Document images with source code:
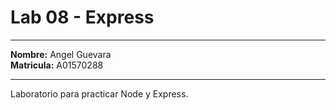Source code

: # Lab 08 - Express

---

**Nombre:** Angel Guevara <br>
**Matricula:** A01570288 <br>

---

Laboratorio para practicar Node y Express.
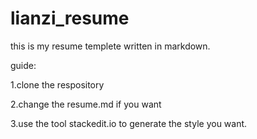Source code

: lianzi_resume
=============
this is my resume templete written in markdown.

guide:

1.clone the respository

2.change the resume.md if you want

3.use the tool stackedit.io to generate the style you want.

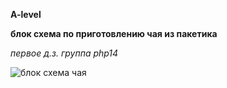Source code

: **A-level**

**блок схема по приготовлению чая из пакетика**

_первое д.з. группа php14_

![блок схема чая](https://user-images.githubusercontent.com/9200211/125741956-2e3394b5-45ed-4c76-bb95-b4d44d032c2c.png)
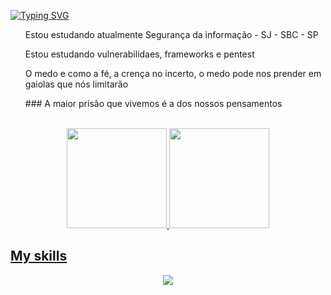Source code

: [![Typing SVG](https://readme-typing-svg.demolab.com?font=Oswald&size=24&pause=1000&center=true&vCenter=true&width=425&lines=Olá+me+chamo+Gabriel+Gomes+Da+Silva;Sou+estudante+apaixonado+de+Cibersegurança)](https://git.io/typing-svg)
<br>
<p size="16"> 
  <ul>Estou estudando atualmente Segurança da informação - SJ - SBC - SP</ul>
  <ul>Estou estudando vulnerabilidaes, frameworks e pentest</ul>
</p>

<p>
  <ul>O medo e como a fé, a crença no incerto, o medo pode nos prender em gaiolas que nós limitarão</ul>
  <ul>### A maior prisão que vivemos é a dos nossos pensamentos</ul>
</p><br>

 <div align="center">
  <a href="https://github.com/EduardaPires">
  <img height="160em" src="https://github-readme-stats.vercel.app/api?username=Gomesgaab&show_icons=true&theme=dracula&include_all_commits=true&count_private=true"/>
  <img height="160em" src="https://github-readme-stats.vercel.app/api/top-langs/?username=Gomesgaab&layout=compact&langs_count=7&theme=dracula"/>
</div>


## My skills

<p align="center">
  <a href="https://skillicons.dev">
    <img src="https://skillicons.dev/icons?i=windows,linux,kali,redhat,bash,mysql,cs,html,css,php,flutter" />
  </a>
</p>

* Problem
The line containing "2.change the resume.md if you want" and every line after it, up to the last line of the data, should be returned exactly, without the pictures.

* Task answer
2.change the resume.md if you want

3.use the tool stackedit.io to generate the style you want.

Source code

: **A-level**

**блок схема по приготовлению чая из пакетика**

_первое д.з. группа php14_

![блок схема чая](https://user-images.githubusercontent.com/9200211/125741956-2e3394b5-45ed-4c76-bb95-b4d44d032c2c.png)
Source code

: [![Typing SVG](https://readme-typing-svg.demolab.com?font=Oswald&size=24&pause=1000&center=true&vCenter=true&width=425&lines=Olá+me+chamo+Gabriel+Gomes+Da+Silva;Sou+estudante+apaixonado+de+Cibersegurança)](https://git.io/typing-svg)
<br>
<p size="16"> 
  <ul>Estou estudando atualmente Segurança da informação - SJ - SBC - SP</ul>
  <ul>Estou estudando vulnerabilidaes, frameworks e pentest</ul>
</p>

<p>
  <ul>O medo e como a fé, a crença no incerto, o medo pode nos prender em gaiolas que nós limitarão</ul>
  <ul>### A maior prisão que vivemos é a dos nossos pensamentos</ul>
</p><br>

 <div align="center">
  <a href="https://github.com/EduardaPires">
  <img height="160em" src="https://github-readme-stats.vercel.app/api?username=Gomesgaab&show_icons=true&theme=dracula&include_all_commits=true&count_private=true"/>
  <img height="160em" src="https://github-readme-stats.vercel.app/api/top-langs/?username=Gomesgaab&layout=compact&langs_count=7&theme=dracula"/>
</div>


## My skills

<p align="center">
  <a href="https://skillicons.dev">
    <img src="https://skillicons.dev/icons?i=windows,linux,kali,redhat,bash,mysql,cs,html,css,php,flutter" />
  </a>
</p>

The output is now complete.